EXERCISE REQUIREMENTS: Could the lines from the one containing "As I am testing" through the end of the material below be returned exactly, with nothing else?

■ ■ ■ ■ ■ ■ ■

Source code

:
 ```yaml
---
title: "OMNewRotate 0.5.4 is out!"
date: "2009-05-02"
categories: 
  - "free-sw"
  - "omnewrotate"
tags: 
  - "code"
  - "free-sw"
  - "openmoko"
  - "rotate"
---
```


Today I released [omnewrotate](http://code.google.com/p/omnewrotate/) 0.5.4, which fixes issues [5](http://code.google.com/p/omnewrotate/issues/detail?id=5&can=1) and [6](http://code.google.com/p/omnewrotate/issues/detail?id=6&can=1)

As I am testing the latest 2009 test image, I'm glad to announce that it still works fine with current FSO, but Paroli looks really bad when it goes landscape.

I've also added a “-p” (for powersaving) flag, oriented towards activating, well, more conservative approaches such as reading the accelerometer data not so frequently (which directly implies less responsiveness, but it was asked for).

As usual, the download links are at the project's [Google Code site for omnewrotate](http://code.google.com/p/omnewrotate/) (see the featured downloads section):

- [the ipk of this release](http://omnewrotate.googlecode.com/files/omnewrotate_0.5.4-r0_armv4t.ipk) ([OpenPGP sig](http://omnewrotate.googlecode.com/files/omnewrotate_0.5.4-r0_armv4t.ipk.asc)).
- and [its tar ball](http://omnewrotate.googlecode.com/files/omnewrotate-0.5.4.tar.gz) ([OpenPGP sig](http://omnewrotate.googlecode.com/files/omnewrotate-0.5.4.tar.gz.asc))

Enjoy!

■ ■ ■ ■ ■ ■ ■

WRITTEN ANSWER:
As I am testing the latest 2009 test image, I'm glad to announce that it still works fine with current FSO, but Paroli looks really bad when it goes landscape.

I've also added a “-p” (for powersaving) flag, oriented towards activating, well, more conservative approaches such as reading the accelerometer data not so frequently (which directly implies less responsiveness, but it was asked for).

As usual, the download links are at the project's [Google Code site for omnewrotate](http://code.google.com/p/omnewrotate/) (see the featured downloads section):

- [the ipk of this release](http://omnewrotate.googlecode.com/files/omnewrotate_0.5.4-r0_armv4t.ipk) ([OpenPGP sig](http://omnewrotate.googlecode.com/files/omnewrotate_0.5.4-r0_armv4t.ipk.asc)).
- and [its tar ball](http://omnewrotate.googlecode.com/files/omnewrotate-0.5.4.tar.gz) ([OpenPGP sig](http://omnewrotate.googlecode.com/files/omnewrotate-0.5.4.tar.gz.asc))

Enjoy!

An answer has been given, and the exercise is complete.